Diverging values push Mormon split with Boy Scouts
Scouts will now include girls, be more welcoming to all
SALT LAKE CITY — For more than a century, the Boy Scouts of America and the Mormon church helped each other expand their organizations and build their brands while molding countless young men through bow knots, pinewood derby races and campouts.
But in the 21st century, the longtime partners began drifting apart. The Mormon church continued expanding into far-off countries where Boy Scouts wasn’t offered and began eyeing its own program. Amid declining membership, the Boy Scouts of America recently opened its arms to openly gay youth members and adult volunteers, transgender boys, and girls while the Mormon religion clung to its opposition of homosexuality and stuck to its traditional gender roles.

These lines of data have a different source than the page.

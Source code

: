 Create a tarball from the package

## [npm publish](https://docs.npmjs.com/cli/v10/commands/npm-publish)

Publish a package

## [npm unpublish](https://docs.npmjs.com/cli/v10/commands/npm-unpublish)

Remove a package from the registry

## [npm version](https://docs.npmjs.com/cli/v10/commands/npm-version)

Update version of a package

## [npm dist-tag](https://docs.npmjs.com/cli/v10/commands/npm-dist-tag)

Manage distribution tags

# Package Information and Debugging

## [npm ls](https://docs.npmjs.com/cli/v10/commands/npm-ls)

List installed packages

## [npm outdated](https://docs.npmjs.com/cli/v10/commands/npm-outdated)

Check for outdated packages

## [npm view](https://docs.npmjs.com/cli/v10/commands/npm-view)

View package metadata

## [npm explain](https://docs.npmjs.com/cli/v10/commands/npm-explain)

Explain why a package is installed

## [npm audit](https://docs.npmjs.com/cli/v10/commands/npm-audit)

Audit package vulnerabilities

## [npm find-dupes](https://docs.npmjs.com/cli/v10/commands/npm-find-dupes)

On Tuesday, the two sides announced what had become inevitable: They will split permanently starting in 2020.
The memories will live on in Norman Rockwell paintings, the Boy Scouts training complex named after a former Mormon church president and in the pictures from the church’s 2013 extravagant theatrical production commemorating their 100th anniversary together.
But, their futures are now headed in divergent directions.
The Boy Scouts will try to make up for the loss of its largest sponsor through the addition of girls and a welcoming message that all are invited. Last week, the organization said it will change the name of its flagship program next year to Scouts BSA to account for the inclusion of girls.
The organization says its current youth participation is about 2.3 million, down from 2.6 million in 2013 and more than 4 million in peak years of the past.